The Indiana Harbor East Breakwater Light is an active aid to navigation that marks the end of a breakwater on the east side of the Indiana Harbor and Ship Canal where it enters Lake Michigan.

==History==
According to the Northwest Ordinance of 1787, Michigan's southern boundary should be a line drawn from the southern tip of Lake Michigan east to Lake Erie. Due to errors of cartography, Lake Michigan was charted further north than it really is. This error put Toledo, Ohio and the Maumee River mouth in Ohio. This was one of the bones of contention involved in the “Toledo War”, which was only resolved by Act of Congress, and the related award of the Upper Peninsula to Michigan. All of this had an indirect effect on Indiana's northern border, which now encompassed the southern tip of Lake Michigan.

Indiana Harbor was constructed over several years, beginning in 1901, and this included a breakwater paralleling the east edge of the channel where it enters the lake. In 1914 responsibility for the waterway and its facilities was assumed by the Corps of Engineers, and there is some indication that the Corps erected a lighthouse on the breakwater in 1920; however, information on its construction is lacking.

On 26 March 1901, Inland Steel Company contracted with Lake Michigan Land Company. It accepted fifty acres of dune land near East Chicago and a promise that a harbor and railroad would be built, in consideration of a promise to build a steel plant there that would cost no less than one million dollars. For $500,000, Inland Steel divested itself of Inland Iron and Forge Company, and raised another $500,000 to fund the project.

During 1901 and 1902, Indiana Harbor was dredged and a breakwater built. In 1903, work began on a canal that would eventually linking the Indiana Harbor inland to both the Grand Calumet River and Lake George. Over the next several years, many industries were established there.

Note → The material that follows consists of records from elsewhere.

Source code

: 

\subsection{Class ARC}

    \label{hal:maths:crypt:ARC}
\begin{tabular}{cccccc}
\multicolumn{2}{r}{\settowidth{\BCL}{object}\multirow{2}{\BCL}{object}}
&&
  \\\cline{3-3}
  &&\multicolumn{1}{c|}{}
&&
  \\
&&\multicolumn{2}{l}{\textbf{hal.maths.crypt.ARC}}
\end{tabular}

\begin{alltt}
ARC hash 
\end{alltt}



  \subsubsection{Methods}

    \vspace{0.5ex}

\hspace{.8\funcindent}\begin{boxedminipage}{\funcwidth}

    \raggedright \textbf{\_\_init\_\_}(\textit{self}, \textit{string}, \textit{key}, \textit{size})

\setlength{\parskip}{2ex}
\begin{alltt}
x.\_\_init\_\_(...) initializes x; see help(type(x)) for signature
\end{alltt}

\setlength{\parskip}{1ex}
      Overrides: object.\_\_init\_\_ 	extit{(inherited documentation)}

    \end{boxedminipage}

In 1914, the federal government assumed responsibility for Indiana Harbor and the canal. The first lighthouse was constructed in the harbor in 1920. The current light was erected in 1935, and is identical to the better known Port Washington Breakwater Light in Wisconsin. It is an Art Deco steel tower standing on a circular pier at the tip of the breakwater. The original lantern, which housed a fourth order Fresnel lens (1 second flash every 7.5 seconds), has been removed and replaced by a modern beacon with a characteristic of three seconds on followed by three seconds off.

It is one of a dozen past or present lighthouses in Indiana.

The prior square light was decommissioned when it became redundant, as the harbor had grown past it.

A contemporary unmanned light in the Art Deco style is the Gravelly Shoal Light in Michigan.

Although it never had a resident lighthouse keeper, this light is a recognized 'significant light" by the National Park Service National Maritime Initiative.

In June, 2009 the Coast Guard proposed changing the light to a green Light emitting diode.

==Getting there==
The industrial area surrounding the breakwater is private and the area closed. It is best seen from the water. Charters, however, are available.

The lighthouse is owned by the Coast Guard and the tower is closed.